**Task goal**
Your response should be an exact reproduction of the data below, beginning at the line containing "the interval $\left(1,2\right)$" and ending with the final line.

[Dataset items]
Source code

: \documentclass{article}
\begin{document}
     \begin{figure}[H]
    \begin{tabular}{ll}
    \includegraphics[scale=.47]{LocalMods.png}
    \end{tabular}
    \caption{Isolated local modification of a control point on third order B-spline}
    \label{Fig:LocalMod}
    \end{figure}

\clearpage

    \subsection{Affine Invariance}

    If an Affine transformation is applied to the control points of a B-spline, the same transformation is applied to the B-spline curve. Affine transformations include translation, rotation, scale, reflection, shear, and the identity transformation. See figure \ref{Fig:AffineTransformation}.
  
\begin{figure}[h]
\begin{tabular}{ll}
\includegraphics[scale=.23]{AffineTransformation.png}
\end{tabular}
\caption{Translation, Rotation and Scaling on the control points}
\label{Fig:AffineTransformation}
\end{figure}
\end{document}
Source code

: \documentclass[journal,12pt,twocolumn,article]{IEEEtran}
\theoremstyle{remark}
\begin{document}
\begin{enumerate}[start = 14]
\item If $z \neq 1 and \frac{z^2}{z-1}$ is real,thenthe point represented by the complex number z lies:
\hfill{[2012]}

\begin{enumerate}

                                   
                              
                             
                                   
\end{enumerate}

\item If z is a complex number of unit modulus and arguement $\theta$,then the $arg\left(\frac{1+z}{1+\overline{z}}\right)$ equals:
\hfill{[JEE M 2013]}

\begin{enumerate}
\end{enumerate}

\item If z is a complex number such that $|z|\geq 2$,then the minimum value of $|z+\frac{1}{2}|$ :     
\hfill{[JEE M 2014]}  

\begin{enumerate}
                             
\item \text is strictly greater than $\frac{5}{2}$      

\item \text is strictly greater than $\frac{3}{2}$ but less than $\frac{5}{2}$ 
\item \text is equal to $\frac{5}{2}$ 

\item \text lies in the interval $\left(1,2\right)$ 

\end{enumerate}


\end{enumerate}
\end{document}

**Answer space**
\item \text lies in the interval $\left(1,2\right)$ 

\end{enumerate}


\end{enumerate}
\end{document}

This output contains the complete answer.